With no team owner, the general manager takes on much more responsibility than most GM’s do, but when Ted Thompson was the GM, a lot of those responsibilities were ignored and forgotten, helping foster all of the behind-the-scenes hoopla that fans had no clue about until this past week.

Thompson was a large part of the problem, who did not concern himself with accountability and simply relied on his laurels and scouting repertoire to run the team, eventually burying himself with his lack of actions. While only a smaller section of the article mentioned issues directly tied to Thompson, he was a much larger issue than let on, which the Packer fan base is not surprised by in the least.

Airing out these grievances in a public manner is not necessarily the best way to do it, but it does help with one aspect: it puts everyone on the same page because most things have now been revealed. With McCarthy finally out of the picture, the team can look to move past his shortcomings and issues and look ahead to the greener pastures that lie ahead for this season.

While Rodgers has always been seen in a bit of a negative light due to his previously-mentioned family and teammate issues, he is not the biggest issue in this situation, although he has the most power to rectify this whole ordeal and make it a thing of the past.

Rodgers has never been a perfect teammate, but it is hard to say that any player in the history of any professional sport has. Every player has their intricacies, as they should, and they have specific ways that things should be conducted, especially team matters.

While Rodgers is definitely on a higher pedestal due to his superstar status and his contract and can be looked at in a negative light for these reasons, he also has that much more power to make things right.

This team needs to move past it and move past it now, because they are ushering in a new era in Titletown. Head coach Matt LaFleur, who is going into his first head coaching situation in his career, needs to get this team onto a fresh page and not looking back at their past.

Getting both Rodgers and LaFleur on the same page from the get-go will be the single most important facet of how this team should be ran from here on out. Rodgers is what makes this team click, and if LaFleur was smart, he would lay down ground rules right away in terms of what Rodgers can and cannot/should not take the lead on.

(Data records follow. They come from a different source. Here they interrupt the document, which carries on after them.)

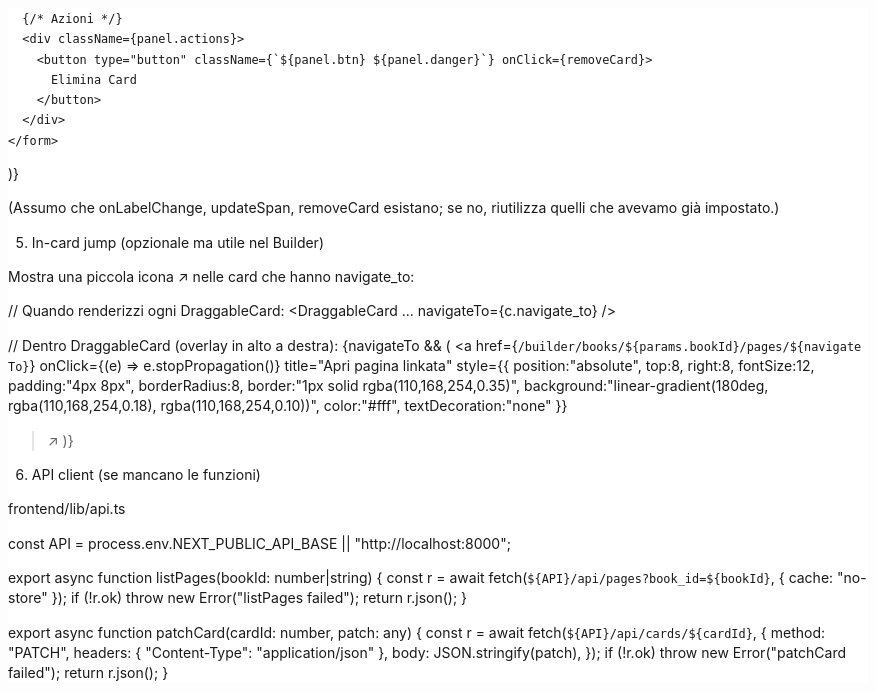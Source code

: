       {/* Azioni */}
      <div className={panel.actions}>
        <button type="button" className={`${panel.btn} ${panel.danger}`} onClick={removeCard}>
          Elimina Card
        </button>
      </div>
    </form>
  )}
</aside>


(Assumo che onLabelChange, updateSpan, removeCard esistano; se no, riutilizza quelli che avevamo già impostato.)

5) In-card jump (opzionale ma utile nel Builder)

Mostra una piccola icona ↗ nelle card che hanno navigate_to:

// Quando renderizzi ogni DraggableCard:
<DraggableCard
  ...
  navigateTo={c.navigate_to}
/>

// Dentro DraggableCard (overlay in alto a destra):
{navigateTo && (
  <a
    href={`/builder/books/${params.bookId}/pages/${navigateTo}`}
    onClick={(e) => e.stopPropagation()}
    title="Apri pagina linkata"
    style={{
      position:"absolute", top:8, right:8, fontSize:12,
      padding:"4px 8px", borderRadius:8,
      border:"1px solid rgba(110,168,254,0.35)",
      background:"linear-gradient(180deg, rgba(110,168,254,0.18), rgba(110,168,254,0.10))",
      color:"#fff", textDecoration:"none"
    }}
  >↗</a>
)}

6) API client (se mancano le funzioni)

frontend/lib/api.ts

const API = process.env.NEXT_PUBLIC_API_BASE || "http://localhost:8000";

export async function listPages(bookId: number|string) {
  const r = await fetch(`${API}/api/pages?book_id=${bookId}`, { cache: "no-store" });
  if (!r.ok) throw new Error("listPages failed");
  return r.json();
}

export async function patchCard(cardId: number, patch: any) {
  const r = await fetch(`${API}/api/cards/${cardId}`, {
    method: "PATCH",
    headers: { "Content-Type": "application/json" },
    body: JSON.stringify(patch),
  });
  if (!r.ok) throw new Error("patchCard failed");
  return r.json();
}
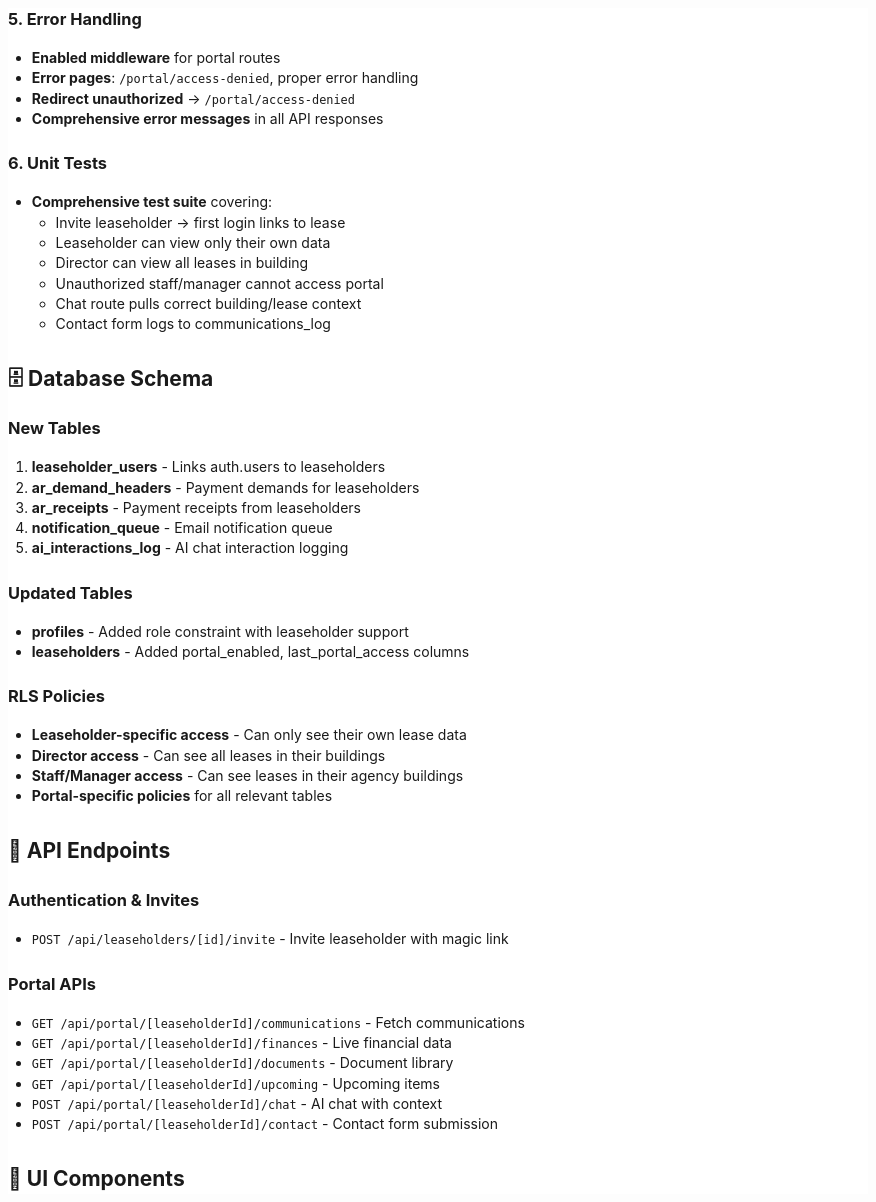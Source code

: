 ### 5. Error Handling
- **Enabled middleware** for portal routes
- **Error pages**: `/portal/access-denied`, proper error handling
- **Redirect unauthorized** → `/portal/access-denied`
- **Comprehensive error messages** in all API responses

### 6. Unit Tests
- **Comprehensive test suite** covering:
  - Invite leaseholder → first login links to lease
  - Leaseholder can view only their own data
  - Director can view all leases in building
  - Unauthorized staff/manager cannot access portal
  - Chat route pulls correct building/lease context
  - Contact form logs to communications_log

## 🗄️ Database Schema

### New Tables
1. **leaseholder_users** - Links auth.users to leaseholders
2. **ar_demand_headers** - Payment demands for leaseholders
3. **ar_receipts** - Payment receipts from leaseholders
4. **notification_queue** - Email notification queue
5. **ai_interactions_log** - AI chat interaction logging

### Updated Tables
- **profiles** - Added role constraint with leaseholder support
- **leaseholders** - Added portal_enabled, last_portal_access columns

### RLS Policies
- **Leaseholder-specific access** - Can only see their own lease data
- **Director access** - Can see all leases in their buildings
- **Staff/Manager access** - Can see leases in their agency buildings
- **Portal-specific policies** for all relevant tables

## 🚀 API Endpoints

### Authentication & Invites
- `POST /api/leaseholders/[id]/invite` - Invite leaseholder with magic link

### Portal APIs
- `GET /api/portal/[leaseholderId]/communications` - Fetch communications
- `GET /api/portal/[leaseholderId]/finances` - Live financial data
- `GET /api/portal/[leaseholderId]/documents` - Document library
- `GET /api/portal/[leaseholderId]/upcoming` - Upcoming items
- `POST /api/portal/[leaseholderId]/chat` - AI chat with context
- `POST /api/portal/[leaseholderId]/contact` - Contact form submission

## 🎨 UI Components
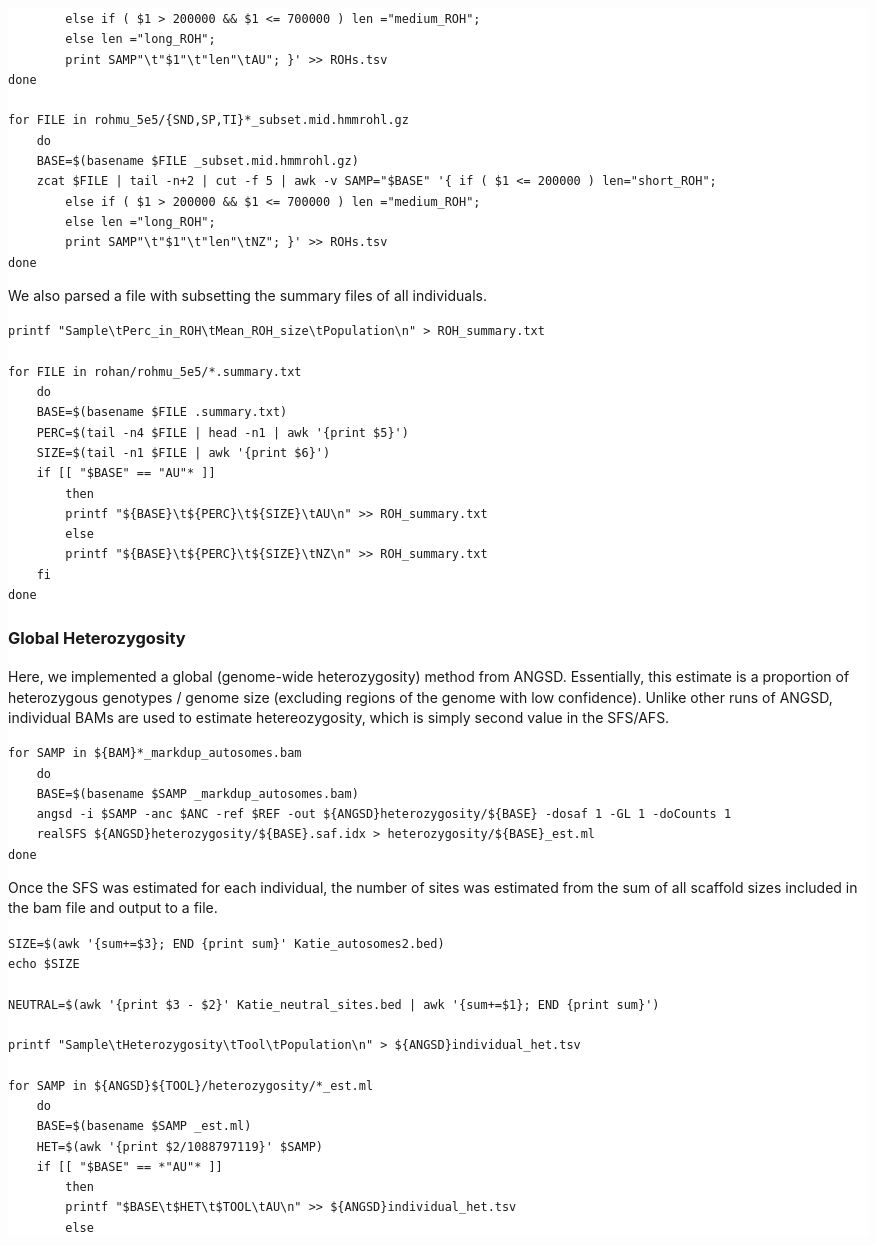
 ```
        else if ( $1 > 200000 && $1 <= 700000 ) len ="medium_ROH";
        else len ="long_ROH";
        print SAMP"\t"$1"\t"len"\tAU"; }' >> ROHs.tsv
done

for FILE in rohmu_5e5/{SND,SP,TI}*_subset.mid.hmmrohl.gz
    do
    BASE=$(basename $FILE _subset.mid.hmmrohl.gz)
    zcat $FILE | tail -n+2 | cut -f 5 | awk -v SAMP="$BASE" '{ if ( $1 <= 200000 ) len="short_ROH";
        else if ( $1 > 200000 && $1 <= 700000 ) len ="medium_ROH";
        else len ="long_ROH";
        print SAMP"\t"$1"\t"len"\tNZ"; }' >> ROHs.tsv
done
```
We also parsed a file with subsetting the summary files of all individuals.  
```
printf "Sample\tPerc_in_ROH\tMean_ROH_size\tPopulation\n" > ROH_summary.txt

for FILE in rohan/rohmu_5e5/*.summary.txt
    do
    BASE=$(basename $FILE .summary.txt)
    PERC=$(tail -n4 $FILE | head -n1 | awk '{print $5}')
    SIZE=$(tail -n1 $FILE | awk '{print $6}')
    if [[ "$BASE" == "AU"* ]]
        then
        printf "${BASE}\t${PERC}\t${SIZE}\tAU\n" >> ROH_summary.txt
        else
        printf "${BASE}\t${PERC}\t${SIZE}\tNZ\n" >> ROH_summary.txt
    fi
done
```

### Global Heterozygosity
Here, we implemented a global (genome-wide heterozygosity) method from ANGSD. Essentially, this estimate is a proportion of heterozygous genotypes / genome size (excluding regions of the genome with low confidence). Unlike other runs of ANGSD, individual BAMs are used to estimate hetereozygosity, which is simply second value in the SFS/AFS.  
```
for SAMP in ${BAM}*_markdup_autosomes.bam
    do
    BASE=$(basename $SAMP _markdup_autosomes.bam)
    angsd -i $SAMP -anc $ANC -ref $REF -out ${ANGSD}heterozygosity/${BASE} -dosaf 1 -GL 1 -doCounts 1
    realSFS ${ANGSD}heterozygosity/${BASE}.saf.idx > heterozygosity/${BASE}_est.ml
done
```
Once the SFS was estimated for each individual, the number of sites was estimated from the sum of all scaffold sizes included in the bam file and output to a file.
```
SIZE=$(awk '{sum+=$3}; END {print sum}' Katie_autosomes2.bed)
echo $SIZE

NEUTRAL=$(awk '{print $3 - $2}' Katie_neutral_sites.bed | awk '{sum+=$1}; END {print sum}')

printf "Sample\tHeterozygosity\tTool\tPopulation\n" > ${ANGSD}individual_het.tsv 

for SAMP in ${ANGSD}${TOOL}/heterozygosity/*_est.ml
    do
    BASE=$(basename $SAMP _est.ml)
    HET=$(awk '{print $2/1088797119}' $SAMP)
    if [[ "$BASE" == *"AU"* ]]
        then
        printf "$BASE\t$HET\t$TOOL\tAU\n" >> ${ANGSD}individual_het.tsv
        else
```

With the dinosaur-like innovation that McCarthy showed in his playcalling, Rodgers regularly changed plays at the line and in the huddle to actually give the team a fighting chance. Because LaFleur comes in as one of the league’s young and better up-and-coming offensive minds, the thought is that Rodgers should have to do less to get more, meaning that play calls should not need to be changed as frequently as it used to be, a refreshing aspect.

For this team to move forward, it really is plain and simple: get Rodgers to buy in.

Obviously Rodgers has bought into the franchise in general due to him re-upping his deal recently, but to have Rodgers buy into what the team is becoming and their potential is going to define how successful/disappointing 2019 is.

Other aspects, like presenting LaFleur with enough professional resources to make sure he does not become overwhelmed in his first year, getting LaFleur to become comfortable enough to speak out and overrule Rodgers when necessary and to get both the offense and defense up to similar standards in terms of play, are necessary to happen if this team wants to end its brief playoff drought.

The NFL is becoming more and more difficult by the year, and the Packers need to adapt to the pace. By pairing one of the league’s best-ever quarterbacks with a young, budding offensive mind, the Green Bay Packers have the pieces in place to become successful yet again.


Mike Johrendt has been an avid fan of the Packers ever since he can remember. He is now a writer at PackersTalk and you can follow him on Twitter at @MJohrendt23



2 thoughts on “The Rift That Defined an Organization and How to Move past it

  1. I agree with this article, but I’d work on parapragh structure. You would be better off not starting so many sentences and paragraphs with If-Then’s approaches.

    If, With, While, Being, Getting, For–these all necessitate two part sentences. That’s fine in measured doses; it adds flow. But too much repetition on that style makes the piece resemble a stream of consciousness, lacking direction.

    Also, avoid dangling participles. Ending sentences with “on” and “is”…well, just avoid it.